PROBLEM ▸
Retype the entries below exactly, dropping the images.

____________

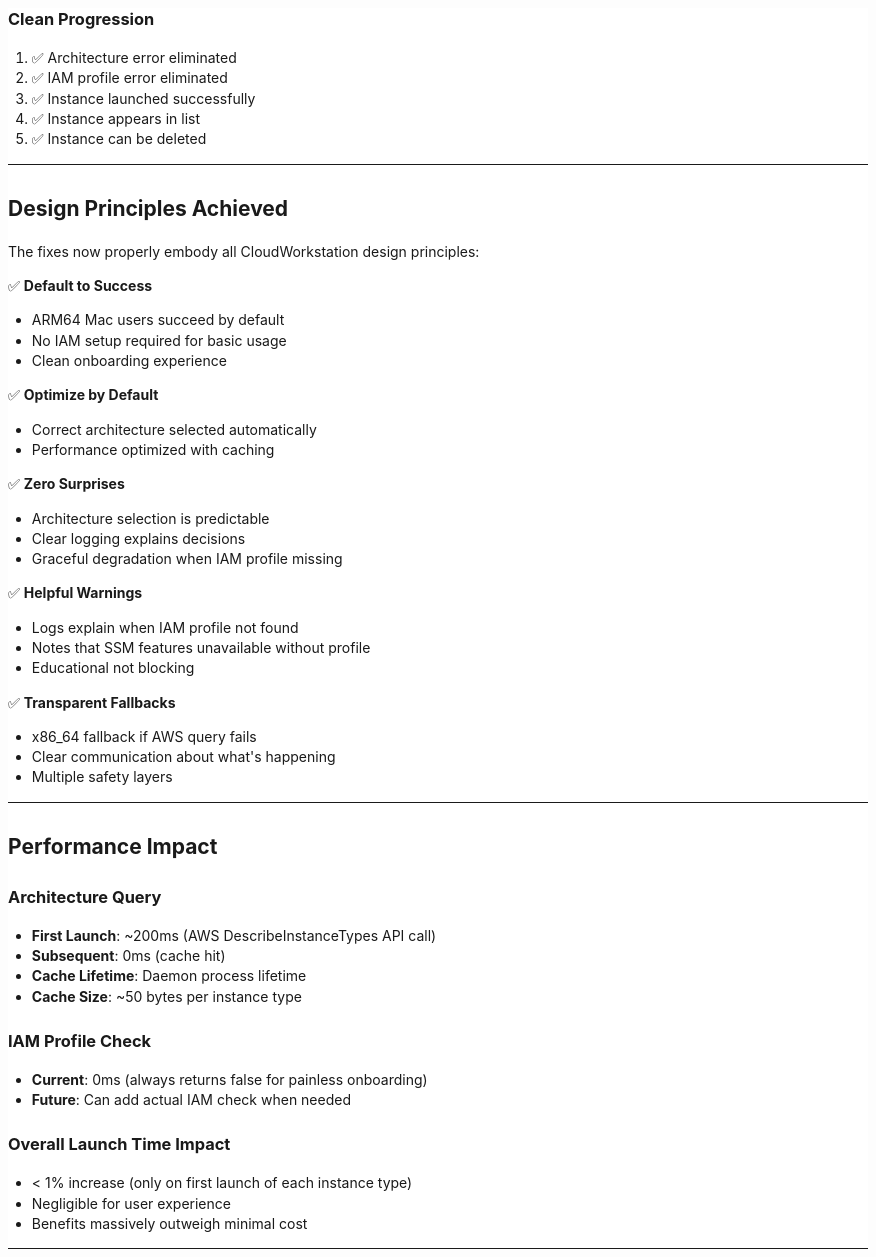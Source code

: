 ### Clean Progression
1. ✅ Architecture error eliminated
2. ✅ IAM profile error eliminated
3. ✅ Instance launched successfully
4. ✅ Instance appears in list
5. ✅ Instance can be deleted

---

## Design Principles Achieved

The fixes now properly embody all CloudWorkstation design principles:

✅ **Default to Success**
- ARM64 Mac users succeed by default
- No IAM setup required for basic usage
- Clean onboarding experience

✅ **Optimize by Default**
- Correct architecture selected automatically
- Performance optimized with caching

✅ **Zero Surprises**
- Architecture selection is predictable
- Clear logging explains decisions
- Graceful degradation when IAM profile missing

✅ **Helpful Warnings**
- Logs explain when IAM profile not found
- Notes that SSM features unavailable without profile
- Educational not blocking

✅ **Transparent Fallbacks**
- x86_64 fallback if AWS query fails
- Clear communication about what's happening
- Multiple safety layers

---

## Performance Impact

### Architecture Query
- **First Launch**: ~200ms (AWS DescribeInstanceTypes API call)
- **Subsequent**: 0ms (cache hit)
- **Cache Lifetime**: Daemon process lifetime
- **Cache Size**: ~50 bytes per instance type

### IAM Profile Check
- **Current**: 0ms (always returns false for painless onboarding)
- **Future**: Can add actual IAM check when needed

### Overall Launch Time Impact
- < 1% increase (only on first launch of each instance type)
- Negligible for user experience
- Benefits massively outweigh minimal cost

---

____________

OUTPUT OF THE EXERCISE ▸
Source code

: ### Clean Progression
1. ✅ Architecture error eliminated
2. ✅ IAM profile error eliminated
3. ✅ Instance launched successfully
4. ✅ Instance appears in list
5. ✅ Instance can be deleted

---

## Design Principles Achieved

The fixes now properly embody all CloudWorkstation design principles:

✅ **Default to Success**
- ARM64 Mac users succeed by default
- No IAM setup required for basic usage
- Clean onboarding experience

✅ **Optimize by Default**
- Correct architecture selected automatically
- Performance optimized with caching

✅ **Zero Surprises**
- Architecture selection is predictable
- Clear logging explains decisions
- Graceful degradation when IAM profile missing

✅ **Helpful Warnings**
- Logs explain when IAM profile not found
- Notes that SSM features unavailable without profile
- Educational not blocking

✅ **Transparent Fallbacks**
- x86_64 fallback if AWS query fails
- Clear communication about what's happening
- Multiple safety layers

---

## Performance Impact

### Architecture Query
- **First Launch**: ~200ms (AWS DescribeInstanceTypes API call)
- **Subsequent**: 0ms (cache hit)
- **Cache Lifetime**: Daemon process lifetime
- **Cache Size**: ~50 bytes per instance type

### IAM Profile Check
- **Current**: 0ms (always returns false for painless onboarding)
- **Future**: Can add actual IAM check when needed

### Overall Launch Time Impact
- < 1% increase (only on first launch of each instance type)
- Negligible for user experience
- Benefits massively outweigh minimal cost

---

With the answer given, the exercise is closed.